Oswald Dubach galt als ein Künstler, der die Absichten der Erneuerung der plastischen Kunst kraftvoll und individuell realisierte.

In direktem Zusammenhang mit Oswald Dubach steht Carl Kemper (1881 - 1957)[iii]. Auch er reiste mit 18 Jahren in den Westen. Er war in Charkow als Sohn eines deutschen Grosskaufmanns aufgewachsen. Er studierte in Berlin und München, lernte die Anthroposophie kennen und entschied sich 1914 ebenfalls am Bau des ersten Goetheanums mitzuarbeiten.
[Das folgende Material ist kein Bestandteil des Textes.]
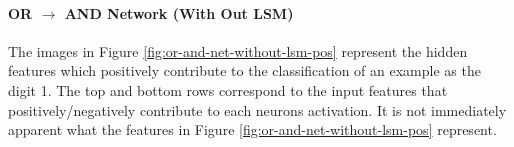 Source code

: \noindent
\begin{minipage}[t]{0.35\textwidth}
	\vspace{0px}
\paragraph{OR $\rightarrow$ AND Network (With Out LSM)}
The images in Figure \ref{fig:or-and-net-without-lsm-pos} represent the hidden features which positively contribute to the classification of an example as the digit 1. The top and bottom rows correspond to the input features that positively/negatively contribute to each neurons activation. It is not immediately apparent what the features in Figure \ref{fig:or-and-net-without-lsm-pos} represent.\\
\end{minipage}
\hspace{0.05\textwidth}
Aus seiner Biographie ist zu entnehmen, dass er, gemeinsam mit Oswald Dubach, ab 1922 Plastizierkurse gab und mit Oswald Dubach ab 1929 die Leitung der Plastikschule am Goetheanum teilte.

1933 trat eine dritte Person hinzu, die den Kunstimpuls der Plastikschule am Goetheanum entschieden mitgetragen hat: Francesco Maresca (1903 - 1969)[iv].

Diese drei Persönlichkeiten vertraten den Kunstimpuls Rudolf Steiners grundlegend und authentisch. Sie vermittelten Studenten der Plastikschule am Goetheanum Erlebnisse, die in ihrem weiteren Leben von grosser Bedeutung waren. Als Beispiel erwähne ich zwei Persönlichkeiten.

Günter Oling (1912 - 2004)[v] absolvierte hier, nach seiner Schreinerlehre, ab 1933 eine siebenjährige Ausbildung als Bildhauer. Danach arbeitete er anschliessend 25 Jahre als Kunst- und Werklehrer an der Rudolf Steiner Schule in Zürich.

Auch Rex Raab (Architekt, 1914 - 2004)[vi] absolvierte an der Plastikschule am Goetheanum die Werklehrerausbildung (1936 - 1939). Wer hier genauer recherchiert, wird noch manche Persönlichkeiten finden, die den Impuls dieser neuen Kunstrichtung weitergetragen haben.


Gründung der Werklehrer- und Bildhauerschule

Raoul Ratnowsky[vii] (Bildhauer, 1912 - 1999) wurde in den fünfziger Jahren von Albert Steffen (Vorsitzender der Anthroposophischen Gesellschaft) angefragt die Leitung des plastischen Gebietes am Goetheanum zu übernehmen.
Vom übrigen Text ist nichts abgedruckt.